# WHAT YOU HAVE TO DO
Every line in the records below that holds the word "cidade" is to be copied.

*** Opening RECORD SET ***

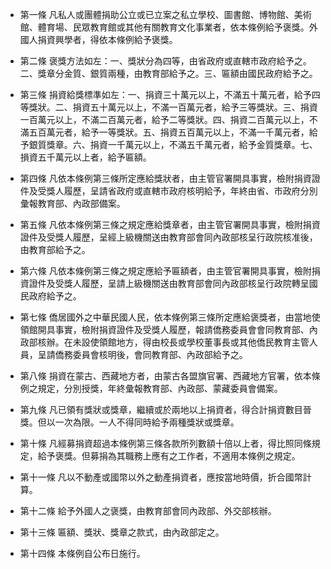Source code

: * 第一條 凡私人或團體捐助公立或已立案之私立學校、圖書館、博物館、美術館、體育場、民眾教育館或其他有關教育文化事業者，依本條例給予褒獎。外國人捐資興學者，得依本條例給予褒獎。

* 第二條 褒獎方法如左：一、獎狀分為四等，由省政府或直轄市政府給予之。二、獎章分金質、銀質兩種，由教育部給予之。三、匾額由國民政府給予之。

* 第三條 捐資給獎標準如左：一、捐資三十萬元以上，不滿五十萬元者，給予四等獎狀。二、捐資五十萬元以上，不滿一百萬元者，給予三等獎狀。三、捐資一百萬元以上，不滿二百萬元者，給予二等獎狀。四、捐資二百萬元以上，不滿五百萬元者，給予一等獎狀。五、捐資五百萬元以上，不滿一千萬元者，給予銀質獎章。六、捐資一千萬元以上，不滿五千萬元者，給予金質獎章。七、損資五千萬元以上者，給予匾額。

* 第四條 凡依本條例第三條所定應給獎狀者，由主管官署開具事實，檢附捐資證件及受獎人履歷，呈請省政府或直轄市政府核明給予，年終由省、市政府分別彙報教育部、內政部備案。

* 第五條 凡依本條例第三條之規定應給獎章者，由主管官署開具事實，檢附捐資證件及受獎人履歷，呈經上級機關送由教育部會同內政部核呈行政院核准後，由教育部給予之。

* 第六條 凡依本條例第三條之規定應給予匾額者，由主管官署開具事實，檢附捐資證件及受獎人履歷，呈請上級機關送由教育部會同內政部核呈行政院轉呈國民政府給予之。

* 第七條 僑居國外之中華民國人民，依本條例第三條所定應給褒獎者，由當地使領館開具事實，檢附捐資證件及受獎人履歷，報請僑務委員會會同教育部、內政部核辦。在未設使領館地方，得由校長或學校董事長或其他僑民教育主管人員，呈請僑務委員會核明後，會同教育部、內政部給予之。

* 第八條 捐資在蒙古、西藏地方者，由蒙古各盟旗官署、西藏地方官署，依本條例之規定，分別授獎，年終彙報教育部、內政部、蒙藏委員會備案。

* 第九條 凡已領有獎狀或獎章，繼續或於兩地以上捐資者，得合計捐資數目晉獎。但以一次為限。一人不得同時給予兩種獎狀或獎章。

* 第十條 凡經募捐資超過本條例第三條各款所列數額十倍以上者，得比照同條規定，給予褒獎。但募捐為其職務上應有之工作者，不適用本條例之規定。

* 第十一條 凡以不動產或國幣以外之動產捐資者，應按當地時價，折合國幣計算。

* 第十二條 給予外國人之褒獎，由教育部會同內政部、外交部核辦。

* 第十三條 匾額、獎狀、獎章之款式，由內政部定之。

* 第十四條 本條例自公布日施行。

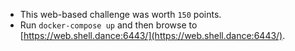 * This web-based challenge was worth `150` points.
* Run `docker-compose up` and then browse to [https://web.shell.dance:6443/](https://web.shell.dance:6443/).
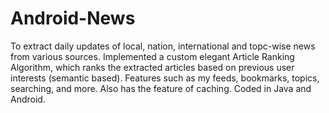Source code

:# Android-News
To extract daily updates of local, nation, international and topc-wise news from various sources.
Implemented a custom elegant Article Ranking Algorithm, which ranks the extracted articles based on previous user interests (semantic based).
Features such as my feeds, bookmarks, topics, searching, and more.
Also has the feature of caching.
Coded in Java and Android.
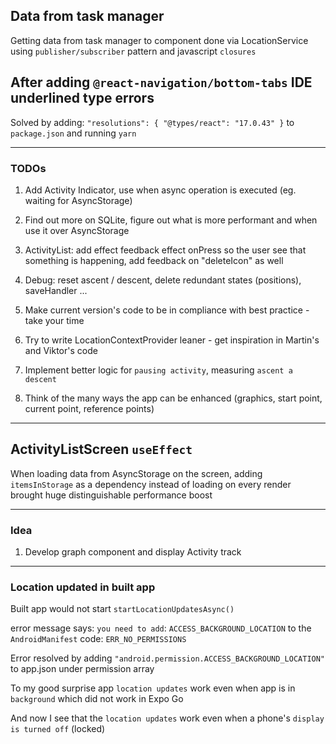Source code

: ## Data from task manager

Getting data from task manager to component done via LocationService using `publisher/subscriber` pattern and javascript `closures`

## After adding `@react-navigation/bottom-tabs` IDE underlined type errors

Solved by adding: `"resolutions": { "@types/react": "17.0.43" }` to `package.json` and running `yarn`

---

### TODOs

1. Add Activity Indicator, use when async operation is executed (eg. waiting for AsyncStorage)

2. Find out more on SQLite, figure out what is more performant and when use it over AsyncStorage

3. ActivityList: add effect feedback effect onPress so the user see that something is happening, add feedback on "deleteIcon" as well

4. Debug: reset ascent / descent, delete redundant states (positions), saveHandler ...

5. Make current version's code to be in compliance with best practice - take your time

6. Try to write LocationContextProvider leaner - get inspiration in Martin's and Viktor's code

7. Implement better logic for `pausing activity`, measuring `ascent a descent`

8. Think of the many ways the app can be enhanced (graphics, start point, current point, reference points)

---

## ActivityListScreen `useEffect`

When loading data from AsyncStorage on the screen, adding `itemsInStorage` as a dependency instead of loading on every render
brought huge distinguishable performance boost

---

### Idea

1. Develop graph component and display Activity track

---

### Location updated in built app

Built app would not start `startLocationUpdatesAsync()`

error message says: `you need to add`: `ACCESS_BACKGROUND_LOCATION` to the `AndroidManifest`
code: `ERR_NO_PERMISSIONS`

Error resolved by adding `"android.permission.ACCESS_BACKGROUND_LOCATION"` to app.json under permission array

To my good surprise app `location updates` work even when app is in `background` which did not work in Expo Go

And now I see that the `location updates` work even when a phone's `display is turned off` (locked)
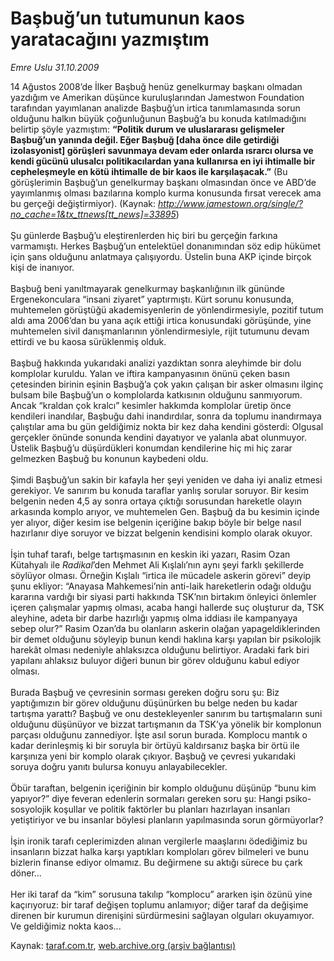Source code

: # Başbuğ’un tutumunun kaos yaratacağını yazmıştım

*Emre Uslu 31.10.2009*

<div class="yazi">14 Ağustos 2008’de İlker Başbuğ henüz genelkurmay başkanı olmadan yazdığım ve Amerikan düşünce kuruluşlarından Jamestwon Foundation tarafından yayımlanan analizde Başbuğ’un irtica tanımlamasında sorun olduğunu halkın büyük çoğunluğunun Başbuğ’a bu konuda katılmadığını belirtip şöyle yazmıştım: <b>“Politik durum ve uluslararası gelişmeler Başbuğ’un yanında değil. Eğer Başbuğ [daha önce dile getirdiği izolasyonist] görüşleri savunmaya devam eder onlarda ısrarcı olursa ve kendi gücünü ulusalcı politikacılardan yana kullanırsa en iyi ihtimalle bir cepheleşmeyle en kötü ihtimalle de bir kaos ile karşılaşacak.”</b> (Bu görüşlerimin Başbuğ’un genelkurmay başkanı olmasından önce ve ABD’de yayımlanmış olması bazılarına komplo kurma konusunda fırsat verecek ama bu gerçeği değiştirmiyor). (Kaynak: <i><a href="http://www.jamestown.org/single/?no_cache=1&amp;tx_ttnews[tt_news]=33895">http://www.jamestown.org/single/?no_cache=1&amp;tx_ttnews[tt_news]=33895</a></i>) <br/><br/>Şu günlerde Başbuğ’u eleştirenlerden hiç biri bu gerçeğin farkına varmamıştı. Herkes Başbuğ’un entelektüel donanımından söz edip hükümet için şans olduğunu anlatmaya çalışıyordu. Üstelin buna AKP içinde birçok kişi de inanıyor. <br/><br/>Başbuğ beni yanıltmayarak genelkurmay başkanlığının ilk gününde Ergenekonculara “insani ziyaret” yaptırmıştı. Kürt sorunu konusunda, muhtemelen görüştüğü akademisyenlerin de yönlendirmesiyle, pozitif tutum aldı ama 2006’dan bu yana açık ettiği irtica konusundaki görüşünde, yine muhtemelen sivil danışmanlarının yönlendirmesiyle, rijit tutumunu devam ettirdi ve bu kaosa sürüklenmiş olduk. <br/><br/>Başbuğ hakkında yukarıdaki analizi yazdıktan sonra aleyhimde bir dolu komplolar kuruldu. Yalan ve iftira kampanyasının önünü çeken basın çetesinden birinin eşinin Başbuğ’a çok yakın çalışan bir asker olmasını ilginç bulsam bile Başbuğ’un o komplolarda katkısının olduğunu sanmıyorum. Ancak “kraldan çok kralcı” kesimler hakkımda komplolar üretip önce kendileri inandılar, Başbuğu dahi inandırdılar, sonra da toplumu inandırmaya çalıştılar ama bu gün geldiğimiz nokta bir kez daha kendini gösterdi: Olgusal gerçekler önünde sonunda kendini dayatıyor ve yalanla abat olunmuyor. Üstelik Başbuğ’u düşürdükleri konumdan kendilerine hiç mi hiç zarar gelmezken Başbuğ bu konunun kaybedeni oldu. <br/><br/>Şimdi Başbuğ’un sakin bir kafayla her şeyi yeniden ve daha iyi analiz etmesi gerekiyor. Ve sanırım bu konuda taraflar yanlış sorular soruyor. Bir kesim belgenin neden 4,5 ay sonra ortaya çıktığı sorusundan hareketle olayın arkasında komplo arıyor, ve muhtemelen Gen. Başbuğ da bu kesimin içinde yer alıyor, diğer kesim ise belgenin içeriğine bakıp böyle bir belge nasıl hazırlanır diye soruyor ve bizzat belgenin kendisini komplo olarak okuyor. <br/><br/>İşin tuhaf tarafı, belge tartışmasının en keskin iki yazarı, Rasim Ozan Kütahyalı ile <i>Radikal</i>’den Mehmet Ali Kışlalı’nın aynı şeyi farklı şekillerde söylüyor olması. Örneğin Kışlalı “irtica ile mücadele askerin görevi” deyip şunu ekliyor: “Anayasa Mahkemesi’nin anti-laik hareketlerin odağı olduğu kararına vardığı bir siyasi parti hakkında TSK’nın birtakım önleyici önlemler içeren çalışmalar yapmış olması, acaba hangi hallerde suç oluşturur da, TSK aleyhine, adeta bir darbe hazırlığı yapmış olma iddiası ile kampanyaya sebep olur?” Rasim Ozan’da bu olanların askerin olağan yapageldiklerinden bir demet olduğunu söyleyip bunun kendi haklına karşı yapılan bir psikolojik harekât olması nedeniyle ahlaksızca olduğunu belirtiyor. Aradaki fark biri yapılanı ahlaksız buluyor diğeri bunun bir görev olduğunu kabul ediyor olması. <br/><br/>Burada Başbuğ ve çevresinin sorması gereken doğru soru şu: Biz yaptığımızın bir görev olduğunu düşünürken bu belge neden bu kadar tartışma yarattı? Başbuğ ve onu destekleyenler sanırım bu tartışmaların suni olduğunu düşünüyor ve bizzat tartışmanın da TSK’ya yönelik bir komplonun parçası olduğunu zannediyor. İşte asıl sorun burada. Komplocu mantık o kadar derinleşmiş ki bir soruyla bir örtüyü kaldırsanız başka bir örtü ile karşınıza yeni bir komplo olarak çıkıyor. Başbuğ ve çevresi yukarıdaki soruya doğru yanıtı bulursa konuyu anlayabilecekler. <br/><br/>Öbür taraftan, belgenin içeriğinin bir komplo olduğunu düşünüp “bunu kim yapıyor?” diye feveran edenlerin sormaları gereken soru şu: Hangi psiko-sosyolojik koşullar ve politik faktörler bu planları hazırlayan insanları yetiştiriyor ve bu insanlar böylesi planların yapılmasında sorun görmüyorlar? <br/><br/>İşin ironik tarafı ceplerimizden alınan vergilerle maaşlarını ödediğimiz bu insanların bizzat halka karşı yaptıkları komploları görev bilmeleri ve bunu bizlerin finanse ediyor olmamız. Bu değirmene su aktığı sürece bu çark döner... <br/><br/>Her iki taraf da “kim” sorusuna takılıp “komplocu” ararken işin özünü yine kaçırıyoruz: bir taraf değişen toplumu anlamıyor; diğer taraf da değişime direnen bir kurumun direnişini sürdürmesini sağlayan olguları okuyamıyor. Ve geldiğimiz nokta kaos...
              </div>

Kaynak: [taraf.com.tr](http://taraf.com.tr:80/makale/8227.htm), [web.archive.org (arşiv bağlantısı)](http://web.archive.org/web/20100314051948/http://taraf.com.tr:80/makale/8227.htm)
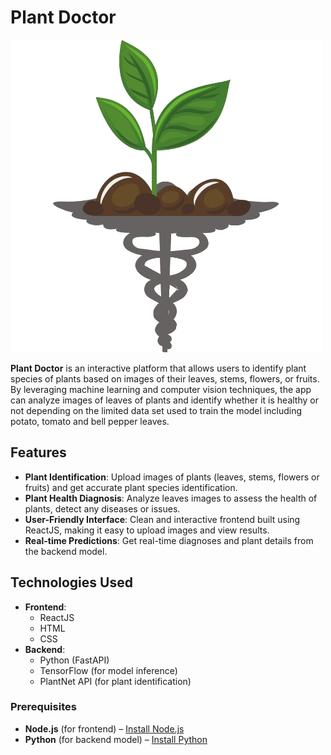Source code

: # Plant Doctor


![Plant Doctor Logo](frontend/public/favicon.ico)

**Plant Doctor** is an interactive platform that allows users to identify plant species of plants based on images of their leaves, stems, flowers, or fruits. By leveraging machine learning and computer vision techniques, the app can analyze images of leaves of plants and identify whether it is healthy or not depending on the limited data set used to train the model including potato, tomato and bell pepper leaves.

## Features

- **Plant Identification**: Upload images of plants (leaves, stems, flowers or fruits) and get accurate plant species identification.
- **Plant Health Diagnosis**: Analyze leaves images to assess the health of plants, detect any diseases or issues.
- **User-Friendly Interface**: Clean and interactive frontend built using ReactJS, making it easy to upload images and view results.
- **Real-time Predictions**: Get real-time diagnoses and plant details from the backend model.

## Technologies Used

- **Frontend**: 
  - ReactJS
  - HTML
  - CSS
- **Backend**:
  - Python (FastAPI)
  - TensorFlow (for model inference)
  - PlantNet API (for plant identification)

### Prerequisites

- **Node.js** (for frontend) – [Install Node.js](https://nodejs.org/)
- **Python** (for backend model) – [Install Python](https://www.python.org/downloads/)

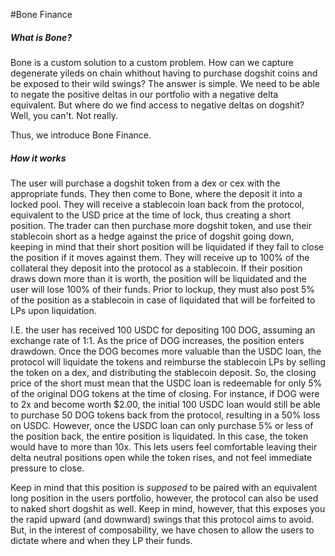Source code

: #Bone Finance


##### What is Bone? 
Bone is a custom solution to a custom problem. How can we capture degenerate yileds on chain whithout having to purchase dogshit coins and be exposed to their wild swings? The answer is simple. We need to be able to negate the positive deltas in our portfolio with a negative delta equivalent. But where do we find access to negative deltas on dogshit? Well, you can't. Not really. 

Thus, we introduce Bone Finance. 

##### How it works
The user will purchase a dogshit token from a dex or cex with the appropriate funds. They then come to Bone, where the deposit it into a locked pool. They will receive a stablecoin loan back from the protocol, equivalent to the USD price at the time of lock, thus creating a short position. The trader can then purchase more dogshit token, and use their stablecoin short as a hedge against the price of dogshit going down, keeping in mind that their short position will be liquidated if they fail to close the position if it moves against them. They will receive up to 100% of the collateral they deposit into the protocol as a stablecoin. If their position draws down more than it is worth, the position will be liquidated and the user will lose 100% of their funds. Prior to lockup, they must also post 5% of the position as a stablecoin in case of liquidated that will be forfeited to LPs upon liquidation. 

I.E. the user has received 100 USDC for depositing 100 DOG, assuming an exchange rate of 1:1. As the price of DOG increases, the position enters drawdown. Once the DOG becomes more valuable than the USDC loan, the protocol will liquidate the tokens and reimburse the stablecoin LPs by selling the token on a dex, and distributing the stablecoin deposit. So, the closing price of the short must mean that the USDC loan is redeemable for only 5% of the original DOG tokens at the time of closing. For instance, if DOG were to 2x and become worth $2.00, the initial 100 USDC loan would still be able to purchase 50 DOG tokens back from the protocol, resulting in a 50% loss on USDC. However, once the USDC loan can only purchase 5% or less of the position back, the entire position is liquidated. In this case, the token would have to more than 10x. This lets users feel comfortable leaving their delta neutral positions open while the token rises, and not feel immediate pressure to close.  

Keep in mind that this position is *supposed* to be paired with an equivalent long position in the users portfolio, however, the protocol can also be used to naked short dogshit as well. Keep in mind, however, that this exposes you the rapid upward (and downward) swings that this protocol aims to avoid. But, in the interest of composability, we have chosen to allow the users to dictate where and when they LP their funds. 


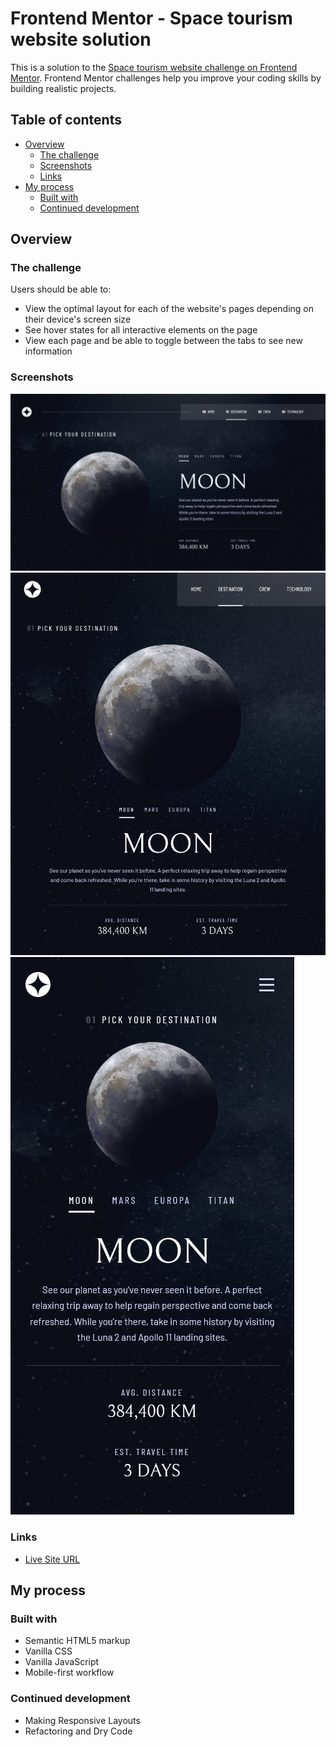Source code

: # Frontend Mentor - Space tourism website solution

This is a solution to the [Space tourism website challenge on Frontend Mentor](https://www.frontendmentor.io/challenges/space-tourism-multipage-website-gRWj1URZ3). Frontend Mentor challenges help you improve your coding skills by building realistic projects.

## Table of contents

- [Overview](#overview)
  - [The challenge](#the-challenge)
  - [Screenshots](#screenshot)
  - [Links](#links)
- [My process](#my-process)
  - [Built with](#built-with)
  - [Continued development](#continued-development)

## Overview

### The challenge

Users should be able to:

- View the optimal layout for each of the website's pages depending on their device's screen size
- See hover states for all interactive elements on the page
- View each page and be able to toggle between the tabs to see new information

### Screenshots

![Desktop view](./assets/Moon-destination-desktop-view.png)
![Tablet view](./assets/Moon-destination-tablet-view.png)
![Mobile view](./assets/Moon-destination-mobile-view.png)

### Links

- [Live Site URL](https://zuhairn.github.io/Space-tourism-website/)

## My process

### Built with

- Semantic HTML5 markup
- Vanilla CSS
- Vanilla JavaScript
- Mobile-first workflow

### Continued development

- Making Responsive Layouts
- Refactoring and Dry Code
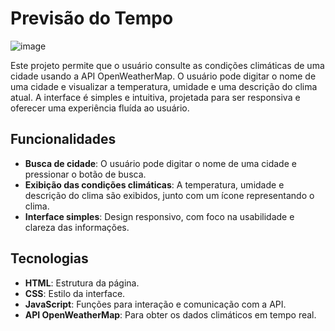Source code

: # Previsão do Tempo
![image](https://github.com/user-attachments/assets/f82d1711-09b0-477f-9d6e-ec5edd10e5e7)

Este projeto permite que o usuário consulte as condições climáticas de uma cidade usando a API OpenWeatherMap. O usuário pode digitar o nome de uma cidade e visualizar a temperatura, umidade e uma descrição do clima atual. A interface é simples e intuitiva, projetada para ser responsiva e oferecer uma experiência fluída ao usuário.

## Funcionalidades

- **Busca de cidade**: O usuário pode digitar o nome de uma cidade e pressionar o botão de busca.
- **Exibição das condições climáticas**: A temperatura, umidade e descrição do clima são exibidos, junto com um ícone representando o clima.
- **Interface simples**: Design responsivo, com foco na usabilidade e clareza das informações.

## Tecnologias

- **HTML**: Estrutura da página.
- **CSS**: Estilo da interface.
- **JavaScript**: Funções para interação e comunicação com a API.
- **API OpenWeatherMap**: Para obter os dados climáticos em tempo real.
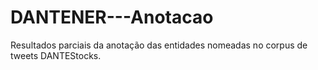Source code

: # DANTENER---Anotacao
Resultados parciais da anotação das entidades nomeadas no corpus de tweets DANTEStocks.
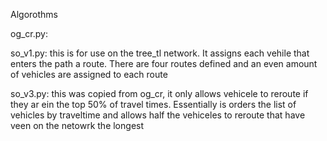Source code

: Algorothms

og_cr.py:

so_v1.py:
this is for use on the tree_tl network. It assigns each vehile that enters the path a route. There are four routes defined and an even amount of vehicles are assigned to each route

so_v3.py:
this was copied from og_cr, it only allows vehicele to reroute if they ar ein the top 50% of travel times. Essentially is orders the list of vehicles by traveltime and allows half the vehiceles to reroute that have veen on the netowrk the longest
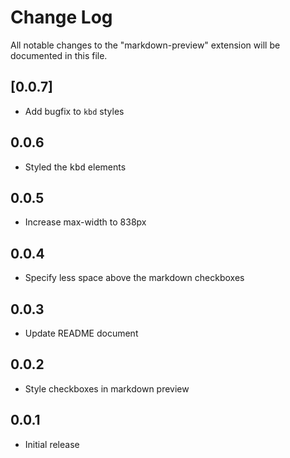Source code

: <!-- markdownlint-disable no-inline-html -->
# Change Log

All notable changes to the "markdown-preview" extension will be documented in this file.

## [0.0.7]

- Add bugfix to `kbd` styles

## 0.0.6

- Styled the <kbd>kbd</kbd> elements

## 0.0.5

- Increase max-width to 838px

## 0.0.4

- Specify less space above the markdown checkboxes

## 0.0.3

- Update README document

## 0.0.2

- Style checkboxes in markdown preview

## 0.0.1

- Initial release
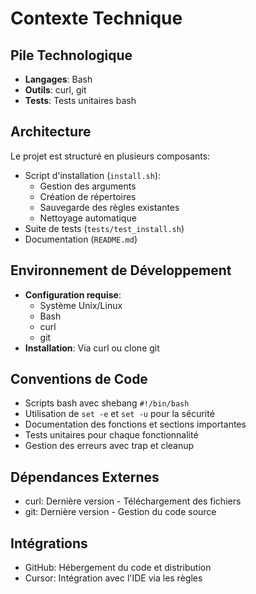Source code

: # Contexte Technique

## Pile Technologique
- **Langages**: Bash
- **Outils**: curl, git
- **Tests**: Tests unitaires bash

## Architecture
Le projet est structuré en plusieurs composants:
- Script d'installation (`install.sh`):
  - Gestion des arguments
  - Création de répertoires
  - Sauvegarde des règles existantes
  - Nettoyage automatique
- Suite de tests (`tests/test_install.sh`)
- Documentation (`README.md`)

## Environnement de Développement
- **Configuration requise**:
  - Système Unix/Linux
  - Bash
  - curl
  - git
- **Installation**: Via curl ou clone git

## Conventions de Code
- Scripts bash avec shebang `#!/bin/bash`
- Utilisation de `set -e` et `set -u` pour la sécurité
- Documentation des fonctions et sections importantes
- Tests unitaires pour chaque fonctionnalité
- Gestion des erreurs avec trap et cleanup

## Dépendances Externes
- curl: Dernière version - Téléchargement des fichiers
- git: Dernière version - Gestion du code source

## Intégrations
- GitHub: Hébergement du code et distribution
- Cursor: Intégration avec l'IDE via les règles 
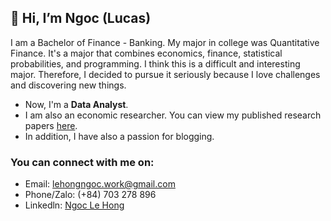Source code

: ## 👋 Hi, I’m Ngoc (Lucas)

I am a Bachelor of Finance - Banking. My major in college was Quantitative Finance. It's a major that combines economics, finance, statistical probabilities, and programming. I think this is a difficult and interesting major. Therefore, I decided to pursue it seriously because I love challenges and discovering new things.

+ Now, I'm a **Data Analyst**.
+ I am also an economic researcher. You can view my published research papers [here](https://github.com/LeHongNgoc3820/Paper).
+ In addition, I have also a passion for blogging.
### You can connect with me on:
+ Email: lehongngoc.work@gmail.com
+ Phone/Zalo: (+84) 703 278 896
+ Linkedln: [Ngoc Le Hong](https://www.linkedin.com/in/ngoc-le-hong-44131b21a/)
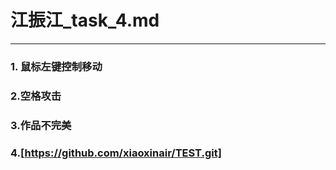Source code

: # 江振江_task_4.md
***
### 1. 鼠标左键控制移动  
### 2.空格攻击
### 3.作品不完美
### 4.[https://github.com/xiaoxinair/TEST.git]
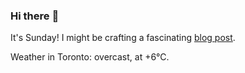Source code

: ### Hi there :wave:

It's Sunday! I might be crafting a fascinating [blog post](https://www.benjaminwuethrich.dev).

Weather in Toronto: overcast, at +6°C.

*** Closing RECORD SET ***

# RESULT OF THE EXERCISE
Este projeto permite que o usuário consulte as condições climáticas de uma cidade usando a API OpenWeatherMap. O usuário pode digitar o nome de uma cidade e visualizar a temperatura, umidade e uma descrição do clima atual. A interface é simples e intuitiva, projetada para ser responsiva e oferecer uma experiência fluída ao usuário.
- **Busca de cidade**: O usuário pode digitar o nome de uma cidade e pressionar o botão de busca.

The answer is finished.